Un tribunal australien a jugé que trois frères et sœurs israéliens pouvaient demander le statut de réfugié pour éviter le service militaire obligatoire, étirant ainsi la définition de la persécution.

A Convenient Conscience: How Draft Evasion Became a Ticket to Asylum

C'est une caractéristique curieuse du droit international moderne que l'on puisse résider confortablement dans un pays étranger pendant une décennie, pour ensuite se découvrir soudainement réfugié persécuté. C'est le triomphe juridique récemment obtenu par une famille israélienne en Australie, dont les visas de travail expirés ont été transfigurés avec succès en une voie potentielle vers l'asile permanent.

Le Tribunal de révision administrative d'Australie a demandé au gouvernement de reconsidérer les visas de protection pour trois frères et sœurs israéliens.

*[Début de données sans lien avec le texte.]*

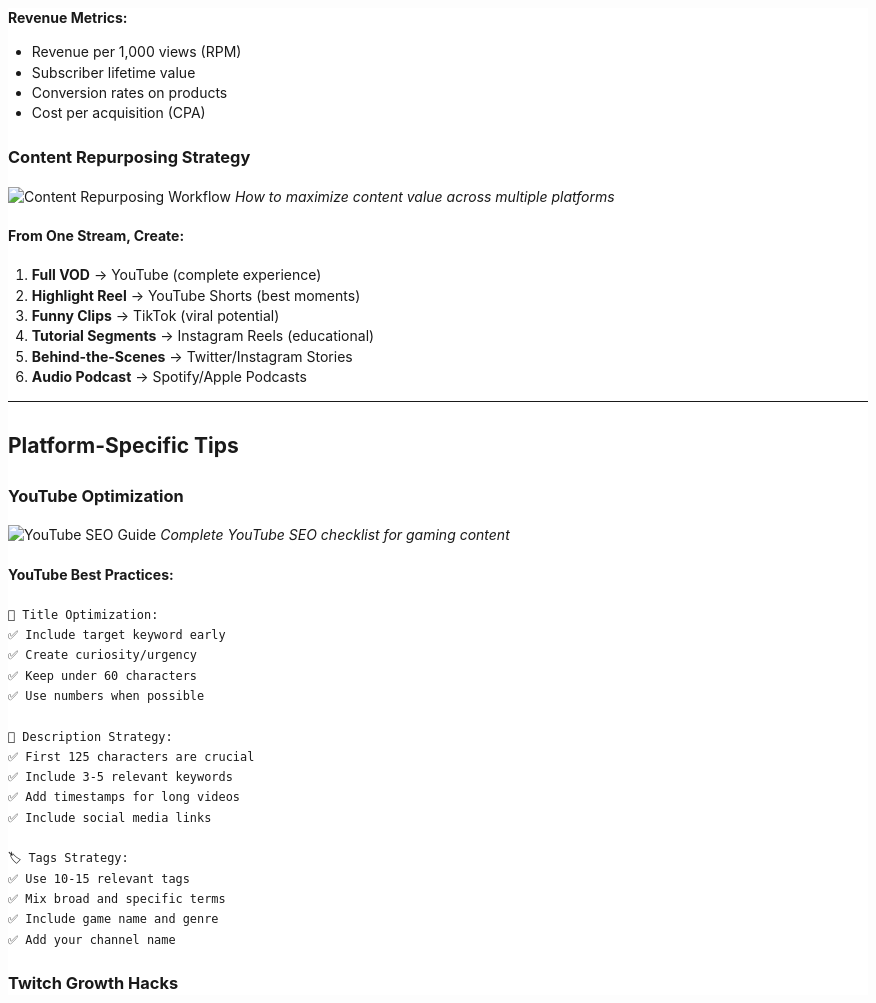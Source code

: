 **Revenue Metrics:**
- Revenue per 1,000 views (RPM)
- Subscriber lifetime value
- Conversion rates on products
- Cost per acquisition (CPA)

### Content Repurposing Strategy

![Content Repurposing Workflow](images/content-repurposing-workflow.png)
*How to maximize content value across multiple platforms*

#### From One Stream, Create:
1. **Full VOD** → YouTube (complete experience)
2. **Highlight Reel** → YouTube Shorts (best moments)
3. **Funny Clips** → TikTok (viral potential)
4. **Tutorial Segments** → Instagram Reels (educational)
5. **Behind-the-Scenes** → Twitter/Instagram Stories
6. **Audio Podcast** → Spotify/Apple Podcasts

---

## Platform-Specific Tips

### YouTube Optimization

![YouTube SEO Guide](images/youtube-seo-optimization.png)
*Complete YouTube SEO checklist for gaming content*

#### YouTube Best Practices:
```
🎯 Title Optimization:
✅ Include target keyword early
✅ Create curiosity/urgency
✅ Keep under 60 characters
✅ Use numbers when possible

📝 Description Strategy:
✅ First 125 characters are crucial
✅ Include 3-5 relevant keywords
✅ Add timestamps for long videos
✅ Include social media links

🏷️ Tags Strategy:
✅ Use 10-15 relevant tags
✅ Mix broad and specific terms
✅ Include game name and genre
✅ Add your channel name
```

### Twitch Growth Hacks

Leur demande ne repose pas sur ce qu'ils ont subi, mais sur ce qu'ils ont l'intention de faire : refuser la conscription obligatoire dans les Forces de défense israéliennes. Les frères et sœurs soutiennent que servir dans la bande de Gaza les contraindrait à des violations potentielles du droit international humanitaire. Le tribunal a convenu, déterminant que la peine standard pour l'évasion du service militaire en Israël – jusqu'à deux ans d'emprisonnement – constitue une persécution étatique lorsqu'elle est motivée par une objection de conscience politique.

Le raisonnement juridique offre un aperçu fascinant de l'esprit bureaucratique. La famille a initialement tenté de demander l'asile pour des raisons plutôt pratiques : la crainte d'être tuée par des roquettes du Hamas, ayant précédemment vécu dans des abris anti-bombes israéliens. Le tribunal a rapidement rejeté cet argument. Être ciblé par une organisation terroriste, ont raisonné les juges, ne répond pas aux critères stricts du statut de réfugié, car il s'agit simplement d'un sous-produit du conflit armé plutôt que d'une discrimination ciblée. Fuir une zone de guerre est apparemment insuffisant ; il faut fuir son propre gouvernement.

Pour justifier sa décision, le tribunal australien s'est essentiellement désigné comme un adjudicateur junior de la géopolitique du Moyen-Orient. Il s'est fortement appuyé sur des rapports de la Commission d'enquête des Nations Unies et sur les mandats d'arrêt émis par la Cour pénale internationale contre les dirigeants israéliens. Tout en notant soigneusement que Benjamin Netanyahu et Yoav Gallant restent présumés innocents, le tribunal a conclu que le consensus international considère les opérations militaires comme disproportionnées. Par conséquent, forcer les citoyens à participer à une telle campagne franchit le seuil de la persécution.

Cette décision établit un précédent provocateur. Elle implique que l'appareil juridique des démocraties occidentales est de plus en plus disposé à considérer l'application des lois de service national standard comme une violation des droits de l'homme, à condition que l'armée en question soit actuellement impopulaire à Genève et à La Haye. Pour les trois frères et sœurs, un pacte privé visant à éviter le service militaire s'est avéré être la stratégie d'immigration ultime. Pour l'architecture plus large du droit d'asile, cela suggère un avenir élastique où l'opposition idéologique à son pays d'origine est le passeport le plus précieux de tous.